__WHAT THE TASK ASKS__
If pictures appear among the lines below, leave them out while you return exactly the lines from the one with "- 同辈：以月/周为单位，要efficiency" through the one with "#### Uma Comunicação".

[[ DATA, beginning ]]

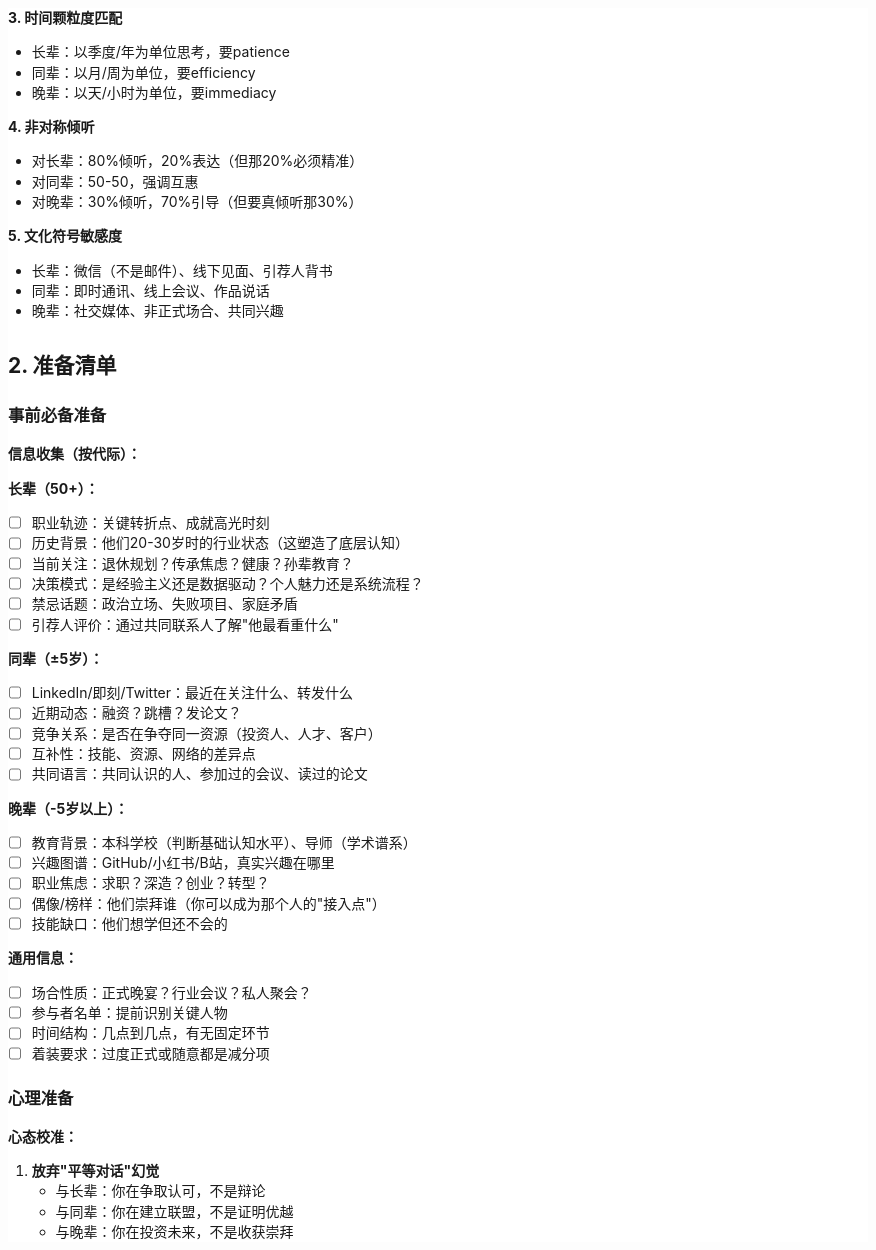 **3. 时间颗粒度匹配**
- 长辈：以季度/年为单位思考，要patience
- 同辈：以月/周为单位，要efficiency  
- 晚辈：以天/小时为单位，要immediacy

**4. 非对称倾听**
- 对长辈：80%倾听，20%表达（但那20%必须精准）
- 对同辈：50-50，强调互惠
- 对晚辈：30%倾听，70%引导（但要真倾听那30%）

**5. 文化符号敏感度**
- 长辈：微信（不是邮件）、线下见面、引荐人背书
- 同辈：即时通讯、线上会议、作品说话
- 晚辈：社交媒体、非正式场合、共同兴趣

## 2. 准备清单

### 事前必备准备

**信息收集（按代际）：**

**长辈（50+）：**
- [ ] 职业轨迹：关键转折点、成就高光时刻
- [ ] 历史背景：他们20-30岁时的行业状态（这塑造了底层认知）
- [ ] 当前关注：退休规划？传承焦虑？健康？孙辈教育？
- [ ] 决策模式：是经验主义还是数据驱动？个人魅力还是系统流程？
- [ ] 禁忌话题：政治立场、失败项目、家庭矛盾
- [ ] 引荐人评价：通过共同联系人了解"他最看重什么"

**同辈（±5岁）：**
- [ ] LinkedIn/即刻/Twitter：最近在关注什么、转发什么
- [ ] 近期动态：融资？跳槽？发论文？
- [ ] 竞争关系：是否在争夺同一资源（投资人、人才、客户）
- [ ] 互补性：技能、资源、网络的差异点
- [ ] 共同语言：共同认识的人、参加过的会议、读过的论文

**晚辈（-5岁以上）：**
- [ ] 教育背景：本科学校（判断基础认知水平）、导师（学术谱系）
- [ ] 兴趣图谱：GitHub/小红书/B站，真实兴趣在哪里
- [ ] 职业焦虑：求职？深造？创业？转型？
- [ ] 偶像/榜样：他们崇拜谁（你可以成为那个人的"接入点"）
- [ ] 技能缺口：他们想学但还不会的

**通用信息：**
- [ ] 场合性质：正式晚宴？行业会议？私人聚会？
- [ ] 参与者名单：提前识别关键人物
- [ ] 时间结构：几点到几点，有无固定环节
- [ ] 着装要求：过度正式或随意都是减分项

### 心理准备

**心态校准：**

1. **放弃"平等对话"幻觉**
   - 与长辈：你在争取认可，不是辩论
   - 与同辈：你在建立联盟，不是证明优越
   - 与晚辈：你在投资未来，不是收获崇拜
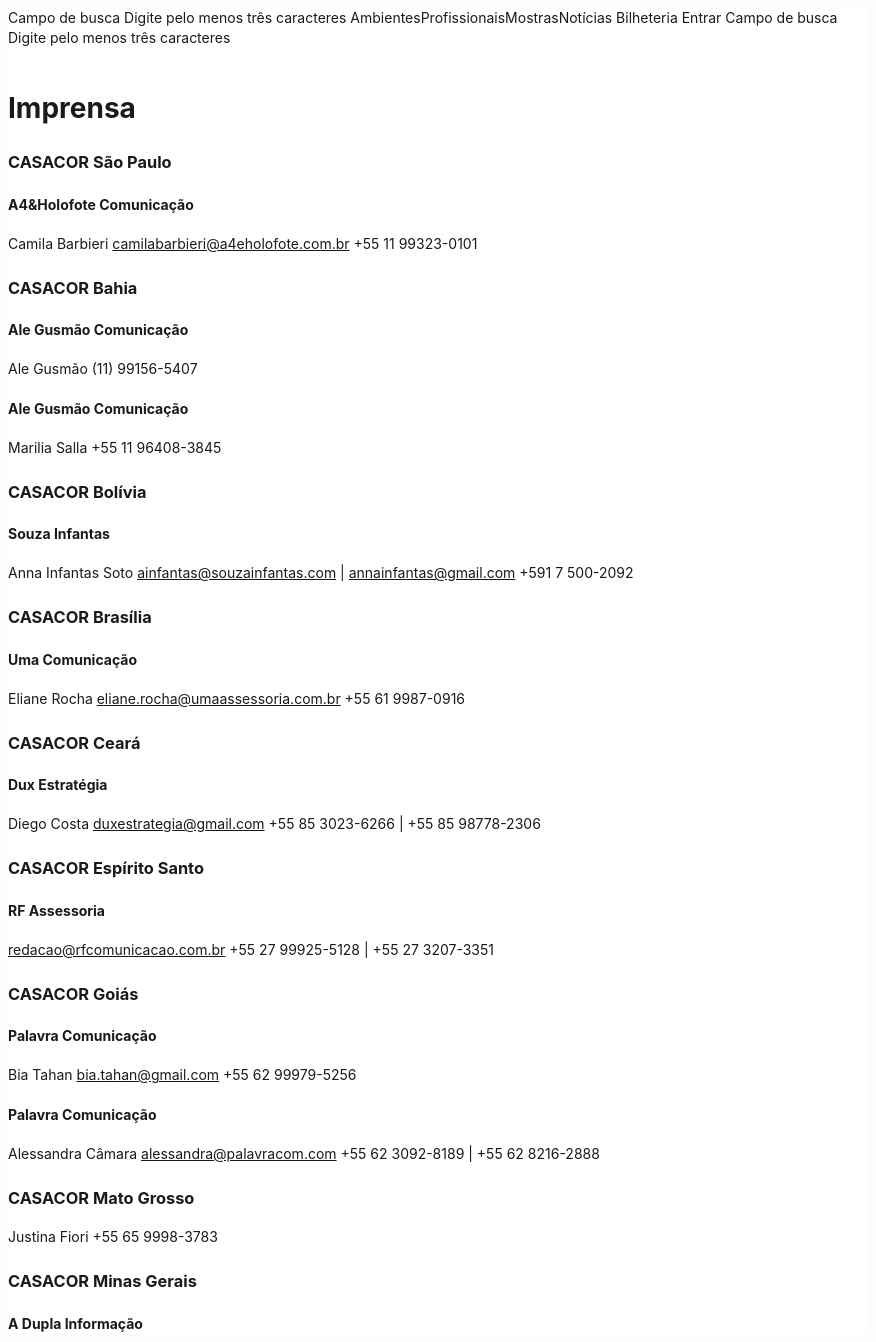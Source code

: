 Campo de busca
Digite pelo menos três caracteres
AmbientesProfissionaisMostrasNotícias 
Bilheteria Entrar 
Campo de busca
Digite pelo menos três caracteres
# Imprensa
### CASACOR São Paulo
#### A4&Holofote Comunicação
Camila Barbieri
camilabarbieri@a4eholofote.com.br
+55 11 99323-0101
### CASACOR Bahia
#### Ale Gusmão Comunicação
Ale Gusmão
(11) 99156-5407
#### Ale Gusmão Comunicação
Marilia Salla
+55 11 96408-3845
### CASACOR Bolívia
#### Souza Infantas
Anna Infantas Soto
ainfantas@souzainfantas.com | annainfantas@gmail.com
+591 7 500-2092
### CASACOR Brasília
#### Uma Comunicação
Eliane Rocha
eliane.rocha@umaassessoria.com.br
+55 61 9987-0916
### CASACOR Ceará
#### Dux Estratégia
Diego Costa
duxestrategia@gmail.com
+55 85 3023-6266 | +55 85 98778-2306
### CASACOR Espírito Santo
#### RF Assessoria
redacao@rfcomunicacao.com.br
+55 27 99925-5128 | +55 27 3207-3351
### CASACOR Goiás
#### Palavra Comunicação
Bia Tahan
bia.tahan@gmail.com
+55 62 99979-5256
#### Palavra Comunicação
Alessandra Câmara
alessandra@palavracom.com
+55 62 3092-8189 | +55 62 8216-2888
### CASACOR Mato Grosso
Justina Fiori
+55 65 9998-3783
### CASACOR Minas Gerais
#### A Dupla Informação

[[ DATA, end ]]

__RESPONSE TO THIS EXERCISE__
- 同辈：以月/周为单位，要efficiency  
- 晚辈：以天/小时为单位，要immediacy

**4. 非对称倾听**
- 对长辈：80%倾听，20%表达（但那20%必须精准）
- 对同辈：50-50，强调互惠
- 对晚辈：30%倾听，70%引导（但要真倾听那30%）

**5. 文化符号敏感度**
- 长辈：微信（不是邮件）、线下见面、引荐人背书
- 同辈：即时通讯、线上会议、作品说话
- 晚辈：社交媒体、非正式场合、共同兴趣

## 2. 准备清单

### 事前必备准备

**信息收集（按代际）：**

**长辈（50+）：**
- [ ] 职业轨迹：关键转折点、成就高光时刻
- [ ] 历史背景：他们20-30岁时的行业状态（这塑造了底层认知）
- [ ] 当前关注：退休规划？传承焦虑？健康？孙辈教育？
- [ ] 决策模式：是经验主义还是数据驱动？个人魅力还是系统流程？
- [ ] 禁忌话题：政治立场、失败项目、家庭矛盾
- [ ] 引荐人评价：通过共同联系人了解"他最看重什么"

**同辈（±5岁）：**
- [ ] LinkedIn/即刻/Twitter：最近在关注什么、转发什么
- [ ] 近期动态：融资？跳槽？发论文？
- [ ] 竞争关系：是否在争夺同一资源（投资人、人才、客户）
- [ ] 互补性：技能、资源、网络的差异点
- [ ] 共同语言：共同认识的人、参加过的会议、读过的论文

**晚辈（-5岁以上）：**
- [ ] 教育背景：本科学校（判断基础认知水平）、导师（学术谱系）
- [ ] 兴趣图谱：GitHub/小红书/B站，真实兴趣在哪里
- [ ] 职业焦虑：求职？深造？创业？转型？
- [ ] 偶像/榜样：他们崇拜谁（你可以成为那个人的"接入点"）
- [ ] 技能缺口：他们想学但还不会的

**通用信息：**
- [ ] 场合性质：正式晚宴？行业会议？私人聚会？
- [ ] 参与者名单：提前识别关键人物
- [ ] 时间结构：几点到几点，有无固定环节
- [ ] 着装要求：过度正式或随意都是减分项

### 心理准备

**心态校准：**

1. **放弃"平等对话"幻觉**
   - 与长辈：你在争取认可，不是辩论
   - 与同辈：你在建立联盟，不是证明优越
   - 与晚辈：你在投资未来，不是收获崇拜
Source code

: Campo de busca
Digite pelo menos três caracteres
AmbientesProfissionaisMostrasNotícias 
Bilheteria Entrar 
Campo de busca
Digite pelo menos três caracteres
# Imprensa
### CASACOR São Paulo
#### A4&Holofote Comunicação
Camila Barbieri
camilabarbieri@a4eholofote.com.br
+55 11 99323-0101
### CASACOR Bahia
#### Ale Gusmão Comunicação
Ale Gusmão
(11) 99156-5407
#### Ale Gusmão Comunicação
Marilia Salla
+55 11 96408-3845
### CASACOR Bolívia
#### Souza Infantas
Anna Infantas Soto
ainfantas@souzainfantas.com | annainfantas@gmail.com
+591 7 500-2092
### CASACOR Brasília
#### Uma Comunicação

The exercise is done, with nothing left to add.